• Stored data:
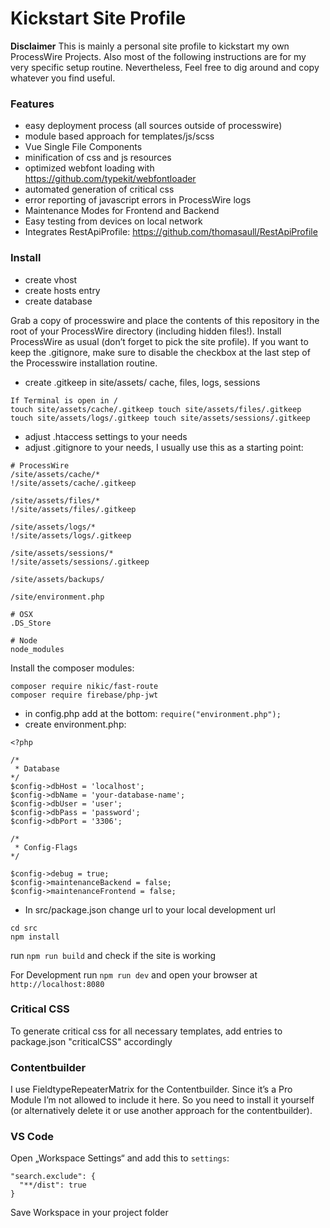# Kickstart Site Profile

**Disclaimer**
This is mainly a personal site profile to kickstart my own ProcessWire Projects. Also most of the following instructions are for my very specific setup routine. Nevertheless, Feel free to dig around and copy whatever you find useful.

### Features
- easy deployment process (all sources outside of processwire)
- module based approach for templates/js/scss
- Vue Single File Components
- minification of css and js resources
- optimized webfont loading with https://github.com/typekit/webfontloader
- automated generation of critical css
- error reporting of javascript errors in ProcessWire logs
- Maintenance Modes for Frontend and Backend
- Easy testing from devices on local network
- Integrates RestApiProfile: https://github.com/thomasaull/RestApiProfile

### Install

- create vhost
- create hosts entry
- create database

Grab a copy of processwire and place the contents of this repository in the root of your ProcessWire directory (including hidden files!). Install ProcessWire as usual (don’t forget to pick the site profile). If you want to keep the .gitignore, make sure to disable the checkbox at the last step of the Processwire installation routine.

- create .gitkeep in site/assets/ cache, files, logs, sessions
```
If Terminal is open in /
touch site/assets/cache/.gitkeep touch site/assets/files/.gitkeep touch site/assets/logs/.gitkeep touch site/assets/sessions/.gitkeep
```
- adjust .htaccess settings to your needs
- adjust .gitignore to your needs, I usually use this as a starting point:
```
# ProcessWire
/site/assets/cache/*
!/site/assets/cache/.gitkeep

/site/assets/files/*
!/site/assets/files/.gitkeep

/site/assets/logs/*
!/site/assets/logs/.gitkeep

/site/assets/sessions/*
!/site/assets/sessions/.gitkeep

/site/assets/backups/

/site/environment.php

# OSX
.DS_Store

# Node
node_modules
```

Install the composer modules:

```
composer require nikic/fast-route
composer require firebase/php-jwt
```

- in config.php add at the bottom: `require("environment.php");`
- create environment.php:

```
<?php

/* 
 * Database
*/ 
$config->dbHost = 'localhost';
$config->dbName = 'your-database-name';
$config->dbUser = 'user';
$config->dbPass = 'password';
$config->dbPort = '3306';

/* 
 * Config-Flags
*/ 

$config->debug = true;
$config->maintenanceBackend = false;
$config->maintenanceFrontend = false;
```

- In src/package.json change url to your local development url

```
cd src
npm install
```

run `npm run build` and check if the site is working

For Development run `npm run dev` and open your browser at `http://localhost:8080`

### Critical CSS
To generate critical css for all necessary templates, add entries to package.json "criticalCSS" accordingly

### Contentbuilder

I use FieldtypeRepeaterMatrix for the Contentbuilder. Since it’s  a Pro Module I’m not allowed to include it here. So you need to install it yourself (or alternatively delete it or use another approach for the contentbuilder).

### VS Code
Open „Workspace Settings“ and add this to `settings`:
```
"search.exclude": {
  "**/dist": true
}
```

Save Workspace in your project folder
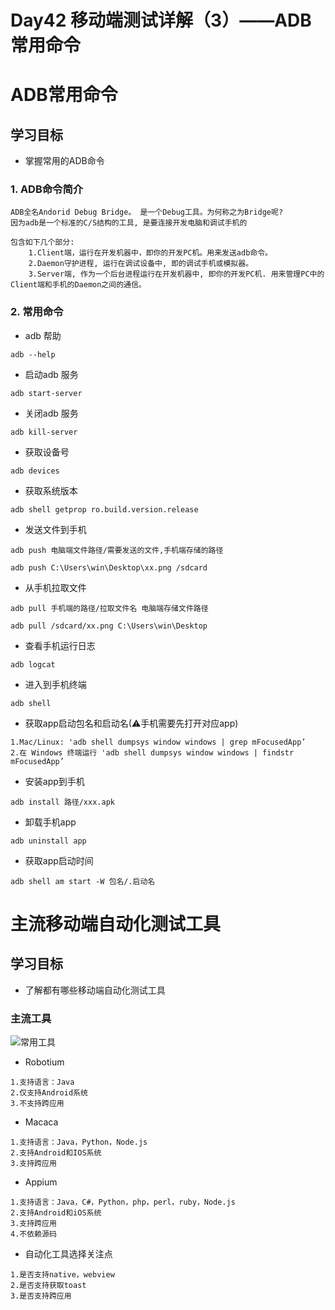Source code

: # Day42 移动端测试详解（3）——ADB常用命令





# ADB常用命令

## 学习目标

- 掌握常用的ADB命令

### 1. ADB命令简介

```
ADB全名Andorid Debug Bridge。 是一个Debug工具。为何称之为Bridge呢? 
因为adb是一个标准的C/S结构的工具, 是要连接开发电脑和调试手机的

包含如下几个部分:
    1.Client端，运行在开发机器中，即你的开发PC机。用来发送adb命令。
    2.Daemon守护进程, 运行在调试设备中, 即的调试手机或模拟器。
    3.Server端, 作为一个后台进程运行在开发机器中, 即你的开发PC机. 用来管理PC中的Client端和手机的Daemon之间的通信。
```

### 2. 常用命令

- adb 帮助

```
adb --help
```

- 启动adb 服务

```
adb start-server
```

- 关闭adb 服务

```
adb kill-server
```

- 获取设备号

```
adb devices
```

- 获取系统版本

```
adb shell getprop ro.build.version.release
```

- 发送文件到手机

```
adb push 电脑端⽂件路径/需要发送的文件,手机端存储的路径

adb push C:\Users\win\Desktop\xx.png /sdcard
```

- 从手机拉取文件

```
adb pull 手机端的路径/拉取文件名 电脑端存储文件路径

adb pull /sdcard/xx.png C:\Users\win\Desktop
```

- 查看手机运行日志

```
adb logcat
```

- 进入到手机终端

```
adb shell
```

- 获取app启动包名和启动名(⚠手机需要先打开对应app)

```
1.Mac/Linux: 'adb shell dumpsys window windows | grep mFocusedApp’
2.在 Windows 终端运⾏ 'adb shell dumpsys window windows | findstr mFocusedApp’
```

- 安装app到手机

```
adb install 路径/xxx.apk
```

- 卸载手机app

```
adb uninstall app
```

- 获取app启动时间

```
adb shell am start -W 包名/.启动名
```







# 主流移动端自动化测试工具

## 学习目标

- 了解都有哪些移动端自动化测试工具

### 主流工具

![常用工具](D:/hgx笔记/hgxbijiben/1、编程测试知识（背基础知识）/8、移动测试/appium_jenkins_allure_pytest/day1/img/choice_appium_cause.png)

- Robotium

```
1.支持语言：Java
2.仅支持Android系统
3.不支持跨应用
```

- Macaca

```
1.支持语言：Java，Python，Node.js
2.支持Android和IOS系统
3.支持跨应用
```

- Appium

```
1.支持语言：Java，C#，Python，php，perl，ruby，Node.js
2.支持Android和iOS系统
3.支持跨应用
4.不依赖源码
```

- 自动化工具选择关注点

```
1.是否支持native，webview
2.是否支持获取toast
3.是否支持跨应用
```

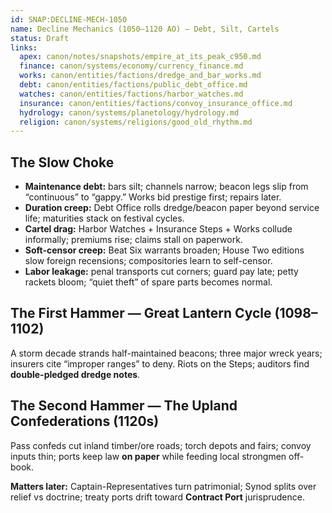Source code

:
 ```yaml
---
id: SNAP:DECLINE-MECH-1050
name: Decline Mechanics (1050–1120 AO) — Debt, Silt, Cartels
status: Draft
links:
  apex: canon/notes/snapshots/empire_at_its_peak_c950.md
  finance: canon/systems/economy/currency_finance.md
  works: canon/entities/factions/dredge_and_bar_works.md
  debt: canon/entities/factions/public_debt_office.md
  watches: canon/entities/factions/harbor_watches.md
  insurance: canon/entities/factions/convoy_insurance_office.md
  hydrology: canon/systems/planetology/hydrology.md
  religion: canon/systems/religions/good_old_rhythm.md
---
```


## The Slow Choke
- **Maintenance debt:** bars silt; channels narrow; beacon legs slip from “continuous” to “gappy.” Works bid prestige first; repairs later.
- **Duration creep:** Debt Office rolls dredge/beacon paper beyond service life; maturities stack on festival cycles.
- **Cartel drag:** Harbor Watches + Insurance Steps + Works collude informally; premiums rise; claims stall on paperwork.
- **Soft-censor creep:** Beat Six warrants broaden; House Two editions slow foreign recensions; compositories learn to self-censor.
- **Labor leakage:** penal transports cut corners; guard pay late; petty rackets bloom; “quiet theft” of spare parts becomes normal.

## The First Hammer — Great Lantern Cycle (1098–1102)
A storm decade strands half-maintained beacons; three major wreck years; insurers cite “improper ranges” to deny. Riots on the Steps; auditors find **double-pledged dredge notes**.

## The Second Hammer — The Upland Confederations (1120s)
Pass confeds cut inland timber/ore roads; torch depots and fairs; convoy inputs thin; ports keep law **on paper** while feeding local strongmen off-book.

**Matters later:** Captain-Representatives turn patrimonial; Synod splits over relief vs doctrine; treaty ports drift toward **Contract Port** jurisprudence.
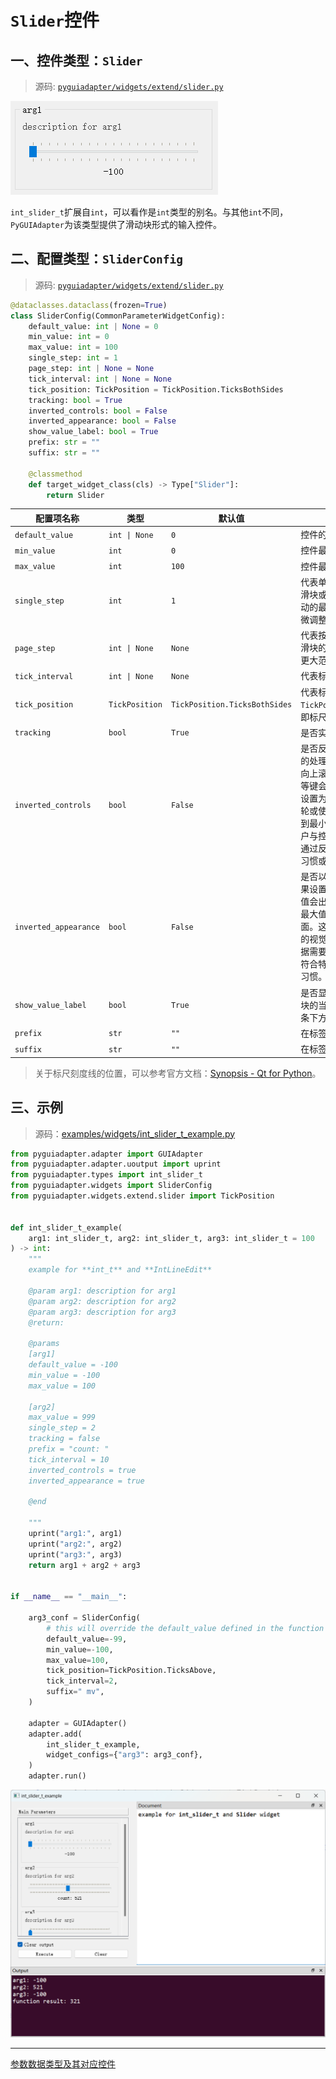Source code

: # `Slider`控件

## 一、控件类型：`Slider`

> 源码: [`pyguiadapter/widgets/extend/slider.py`]()

<img src="../images/int_slider_t.png" />

`int_slider_t`扩展自`int`，可以看作是`int`类型的别名。与其他`int`不同，`PyGUIAdapter`为该类型提供了滑动块形式的输入控件。

## 二、配置类型：`SliderConfig`

> 源码: [`pyguiadapter/widgets/extend/slider.py`]()

```python
@dataclasses.dataclass(frozen=True)
class SliderConfig(CommonParameterWidgetConfig):
    default_value: int | None = 0
    min_value: int = 0
    max_value: int = 100
    single_step: int = 1
    page_step: int | None = None
    tick_interval: int | None = None
    tick_position: TickPosition = TickPosition.TicksBothSides
    tracking: bool = True
    inverted_controls: bool = False
    inverted_appearance: bool = False
    show_value_label: bool = True
    prefix: str = ""
    suffix: str = ""

    @classmethod
    def target_widget_class(cls) -> Type["Slider"]:
        return Slider

```

| 配置项名称            | 类型           | 默认值                        | 说明                                                         |
| --------------------- | -------------- | ----------------------------- | ------------------------------------------------------------ |
| `default_value`       | `int \| None`  | `0`                           | 控件的默认值，默认为`0`。                                    |
| `min_value`           | `int`          | `0`                           | 控件最大值，默认为`0。`                                      |
| `max_value`           | `int`          | `100`                         | 控件最小值，默认为`100。`                                    |
| `single_step`         | `int`          | `1`                           | 代表单步长，即当用户通过点击滑块或按左右方向键时，滑块移动的最小距离。这是用户进行细微调整时使用的步长。 |
| `page_step`           | `int \| None`  | `None`                        | 代表按`Page Up`或`Page Down`键时滑块的变化值。这是用户在需要更大范围的调整时使用的步长。 |
| `tick_interval`       | `int \| None`  | `None`                        | 代表标尺刻度线的间隔。                                       |
| `tick_position`       | `TickPosition` | `TickPosition.TicksBothSides` | 代表标尺刻度线的位置，默认为`TickPosition.TicksBothSides`，即标尺两边都显示刻度线。 |
| `tracking`            | `bool`         | `True`                        | 是否实时追踪滑块拖动事件。                                   |
| `inverted_controls`   | `bool`         | `False`                       | 是否反转控件的滚轮和按键事件的处理方式。如果设置为`False`，向上滚动鼠标滚轮或使用`Page Up`等键会将值增加到最大值。如果设置为`True`，则向上滚动鼠标滚轮或使用`Page Up`等键会将值减小到最小值。这个属性主要影响用户与控件的交互方式，允许用户通过反转控制来适应不同的操作习惯或满足特定的功能需求。 |
| `inverted_appearance` | `bool`         | `False`                       | 是否以倒置的方式显示外观。如果设置为`True`，则最小值和最大值会出现在它们相反的位置，即最大值在最前面，最小值在最后面。这个属性主要用于控制控件的视觉表现，使得开发者可以根据需要调整控件的显示方式，以符合特定的用户界面设计或使用习惯。 |
| `show_value_label`    | `bool`         | `True`                        | 是否显示在单独的标签中显示滑块的当前值，该标签一般在滑动条下方。 |
| `prefix`              | `str`          | `""`                          | 在标签中显示的值的前缀。                                     |
| `suffix`              | `str`          | `""`                          | 在标签中显示的值的后缀。                                     |



> 关于标尺刻度线的位置，可以参考官方文档：[Synopsis - Qt for Python](https://doc.qt.io/qtforpython-6/PySide6/QtWidgets/QSlider.html#PySide6.QtWidgets.QSlider.TickPosition)。



## 三、示例

> 源码：[examples/widgets/int_slider_t_example.py]()

```python
from pyguiadapter.adapter import GUIAdapter
from pyguiadapter.adapter.uoutput import uprint
from pyguiadapter.types import int_slider_t
from pyguiadapter.widgets import SliderConfig
from pyguiadapter.widgets.extend.slider import TickPosition


def int_slider_t_example(
    arg1: int_slider_t, arg2: int_slider_t, arg3: int_slider_t = 100
) -> int:
    """
    example for **int_t** and **IntLineEdit**

    @param arg1: description for arg1
    @param arg2: description for arg2
    @param arg3: description for arg3
    @return:

    @params
    [arg1]
    default_value = -100
    min_value = -100
    max_value = 100

    [arg2]
    max_value = 999
    single_step = 2
    tracking = false
    prefix = "count: "
    tick_interval = 10
    inverted_controls = true
    inverted_appearance = true

    @end

    """
    uprint("arg1:", arg1)
    uprint("arg2:", arg2)
    uprint("arg3:", arg3)
    return arg1 + arg2 + arg3


if __name__ == "__main__":

    arg3_conf = SliderConfig(
        # this will override the default_value defined in the function signature
        default_value=-99,
        min_value=-100,
        max_value=100,
        tick_position=TickPosition.TicksAbove,
        tick_interval=2,
        suffix=" mv",
    )

    adapter = GUIAdapter()
    adapter.add(
        int_slider_t_example,
        widget_configs={"arg3": arg3_conf},
    )
    adapter.run()

```

<img src="../images/int_slider_t_example.png" />

---

[参数数据类型及其对应控件](widgets/types_and_widgets.md)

• Problem statement:
Return, from the data above, each line in which the string "sessions" appears.

• Solution below:
- create .gitkeep in site/assets/ cache, files, logs, sessions
touch site/assets/cache/.gitkeep touch site/assets/files/.gitkeep touch site/assets/logs/.gitkeep touch site/assets/sessions/.gitkeep
/site/assets/sessions/*
!/site/assets/sessions/.gitkeep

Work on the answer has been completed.